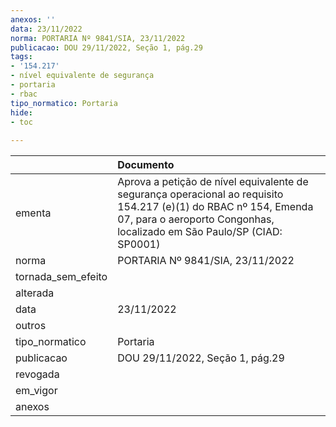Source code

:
 ```yaml
---
anexos: ''
data: 23/11/2022
norma: PORTARIA Nº 9841/SIA, 23/11/2022
publicacao: DOU 29/11/2022, Seção 1, pág.29
tags:
- '154.217'
- nível equivalente de segurança
- portaria
- rbac
tipo_normatico: Portaria
hide: 
- toc 
 
---
```


|                    | Documento                                                                                                                                                                                   |
|:-------------------|:--------------------------------------------------------------------------------------------------------------------------------------------------------------------------------------------|
| ementa             | Aprova a petição de nível equivalente de segurança operacional ao requisito 154.217 (e)(1) do RBAC nº 154, Emenda 07, para o aeroporto Congonhas, localizado em São Paulo/SP (CIAD: SP0001) |
| norma              | PORTARIA Nº 9841/SIA, 23/11/2022                                                                                                                                                            |
| tornada_sem_efeito |                                                                                                                                                                                             |
| alterada           |                                                                                                                                                                                             |
| data               | 23/11/2022                                                                                                                                                                                  |
| outros             |                                                                                                                                                                                             |
| tipo_normatico     | Portaria                                                                                                                                                                                    |
| publicacao         | DOU 29/11/2022, Seção 1, pág.29                                                                                                                                                             |
| revogada           |                                                                                                                                                                                             |
| em_vigor           |                                                                                                                                                                                             |
| anexos             |                                                                                                                                                                                             |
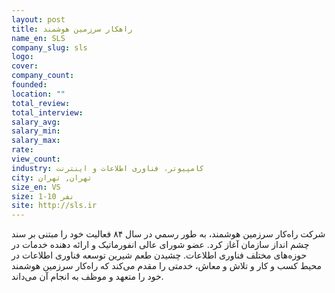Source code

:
 ```yaml
---
layout: post
title: راهکار سرزمین هوشمند
name_en: SLS
company_slug: sls
logo: 
cover: 
company_count:
founded:
location: ""
total_review: 
total_interview: 
salary_avg: 
salary_min: 
salary_max: 
rate: 
view_count: 
industry: کامپیوتر، فناوری اطلاعات و اینترنت
city: تهران, تهران
size_en: VS
size: 1-10 نفر
site: http://sls.ir
---
```


شرکت راه‌‏کار سرزمین هوشمند، ﺑﻪ ﻃﻮر رﺳﻤﻲ در سال ۸۴ ﻓﻌﺎﻟﻴﺖ ﺧﻮد را مبتنی بر سند چشم انداز سازمان آغاز کرد. عضو شورای عالی انفورماتیک و ارائه دهنده خدمات در حوزه‏‌های مختلف فناوری اطلاعات. چشیدن طعم شیرین توسعه فناوری اطلاعات در محیط کسب و کار و تلاش و معاش، خدمتی را مقدم می‌کند که راه‌کار سرزمین هوشمند خود را متعهد و موظف به انجام آن می‌داند.
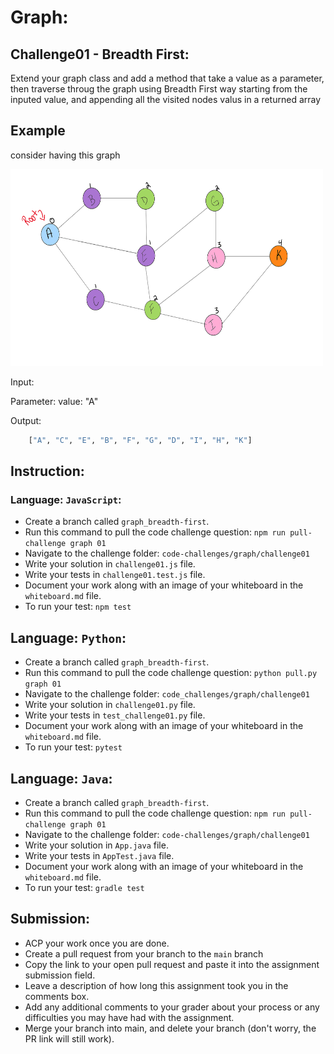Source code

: # Graph:

## Challenge01 - Breadth First:

Extend your graph class and add a method that take a value as a parameter, then traverse throug the graph using Breadth First way starting from the inputed value, and appending all the visited nodes valus in a returned array


## Example

consider having this graph
  
<img src= "../../../assets/graph/BreadthFirst.png" style="width: 500px; height: 315px;" />


Input: 

Parameter: value:   "A"  


Output:
```python
    ["A", "C", "E", "B", "F", "G", "D", "I", "H", "K"]
```

## Instruction:

### Language: `JavaScript`:

* Create a branch called `graph_breadth-first`.
* Run this command to pull the code challenge question: `npm run pull-challenge graph 01`
* Navigate to the challenge folder: `code-challenges/graph/challenge01`
* Write your solution in `challenge01.js` file.
* Write your tests in `challenge01.test.js` file.
* Document your work along with an image of your whiteboard in the `whiteboard.md` file.
* To run your test: `npm test`


## Language: `Python`:

* Create a branch called `graph_breadth-first`.
* Run this command to pull the code challenge question: `python pull.py graph 01`
* Navigate to the challenge folder: `code_challenges/graph/challenge01`
* Write your solution in `challenge01.py` file.
* Write your tests in `test_challenge01.py` file.
* Document your work along with an image of your whiteboard in the `whiteboard.md` file.
* To run your test: `pytest`

## Language: `Java`:

* Create a branch called `graph_breadth-first`.
* Run this command to pull the code challenge question: `npm run pull-challenge graph 01`
* Navigate to the challenge folder: `code-challenges/graph/challenge01`
* Write your solution in `App.java` file.
* Write your tests in `AppTest.java` file.
* Document your work along with an image of your whiteboard in the `whiteboard.md` file.
* To run your test: `gradle test`

## Submission:
* ACP your work once you are done.
* Create a pull request from your branch to the `main` branch
* Copy the link to your open pull request and paste it into the assignment submission field.
* Leave a description of how long this assignment took you in the comments box.
* Add any additional comments to your grader about your process or any difficulties you may have had with the assignment.
* Merge your branch into main, and delete your branch (don't worry, the PR link will still work).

Your objective = Reproduce the material in its entirety and word for word, without the pictures.

Completed task =
Source code

:
 ```yaml
---
anexos: ''
data: 23/11/2022
norma: PORTARIA Nº 9841/SIA, 23/11/2022
publicacao: DOU 29/11/2022, Seção 1, pág.29
tags:
- '154.217'
- nível equivalente de segurança
- portaria
- rbac
tipo_normatico: Portaria
hide: 
- toc 
 
---
```


|                    | Documento                                                                                                                                                                                   |
|:-------------------|:--------------------------------------------------------------------------------------------------------------------------------------------------------------------------------------------|
| ementa             | Aprova a petição de nível equivalente de segurança operacional ao requisito 154.217 (e)(1) do RBAC nº 154, Emenda 07, para o aeroporto Congonhas, localizado em São Paulo/SP (CIAD: SP0001) |
| norma              | PORTARIA Nº 9841/SIA, 23/11/2022                                                                                                                                                            |
| tornada_sem_efeito |                                                                                                                                                                                             |
| alterada           |                                                                                                                                                                                             |
| data               | 23/11/2022                                                                                                                                                                                  |
| outros             |                                                                                                                                                                                             |
| tipo_normatico     | Portaria                                                                                                                                                                                    |
| publicacao         | DOU 29/11/2022, Seção 1, pág.29                                                                                                                                                             |
| revogada           |                                                                                                                                                                                             |
| em_vigor           |                                                                                                                                                                                             |
| anexos             |                                                                                                                                                                                             |
Source code

:
 ```yaml
---
layout: post
title: راهکار سرزمین هوشمند
name_en: SLS
company_slug: sls
logo: 
cover: 
company_count:
founded:
location: ""
total_review: 
total_interview: 
salary_avg: 
salary_min: 
salary_max: 
rate: 
view_count: 
industry: کامپیوتر، فناوری اطلاعات و اینترنت
city: تهران, تهران
size_en: VS
size: 1-10 نفر
site: http://sls.ir
---
```


شرکت راه‌‏کار سرزمین هوشمند، ﺑﻪ ﻃﻮر رﺳﻤﻲ در سال ۸۴ ﻓﻌﺎﻟﻴﺖ ﺧﻮد را مبتنی بر سند چشم انداز سازمان آغاز کرد. عضو شورای عالی انفورماتیک و ارائه دهنده خدمات در حوزه‏‌های مختلف فناوری اطلاعات. چشیدن طعم شیرین توسعه فناوری اطلاعات در محیط کسب و کار و تلاش و معاش، خدمتی را مقدم می‌کند که راه‌کار سرزمین هوشمند خود را متعهد و موظف به انجام آن می‌داند.
Source code

: # Graph:

## Challenge01 - Breadth First:

Extend your graph class and add a method that take a value as a parameter, then traverse throug the graph using Breadth First way starting from the inputed value, and appending all the visited nodes valus in a returned array


## Example

consider having this graph
  
<img src= "../../../assets/graph/BreadthFirst.png" style="width: 500px; height: 315px;" />


Input: 

Parameter: value:   "A"  


Output:
```python
    ["A", "C", "E", "B", "F", "G", "D", "I", "H", "K"]
```

## Instruction:

### Language: `JavaScript`:

* Create a branch called `graph_breadth-first`.
* Run this command to pull the code challenge question: `npm run pull-challenge graph 01`
* Navigate to the challenge folder: `code-challenges/graph/challenge01`
* Write your solution in `challenge01.js` file.
* Write your tests in `challenge01.test.js` file.
* Document your work along with an image of your whiteboard in the `whiteboard.md` file.
* To run your test: `npm test`


## Language: `Python`:

* Create a branch called `graph_breadth-first`.
* Run this command to pull the code challenge question: `python pull.py graph 01`
* Navigate to the challenge folder: `code_challenges/graph/challenge01`
* Write your solution in `challenge01.py` file.
* Write your tests in `test_challenge01.py` file.
* Document your work along with an image of your whiteboard in the `whiteboard.md` file.
* To run your test: `pytest`

## Language: `Java`:

* Create a branch called `graph_breadth-first`.
* Run this command to pull the code challenge question: `npm run pull-challenge graph 01`
* Navigate to the challenge folder: `code-challenges/graph/challenge01`
* Write your solution in `App.java` file.
* Write your tests in `AppTest.java` file.
* Document your work along with an image of your whiteboard in the `whiteboard.md` file.
* To run your test: `gradle test`

## Submission:
* ACP your work once you are done.
* Create a pull request from your branch to the `main` branch
* Copy the link to your open pull request and paste it into the assignment submission field.
* Leave a description of how long this assignment took you in the comments box.
* Add any additional comments to your grader about your process or any difficulties you may have had with the assignment.
* Merge your branch into main, and delete your branch (don't worry, the PR link will still work).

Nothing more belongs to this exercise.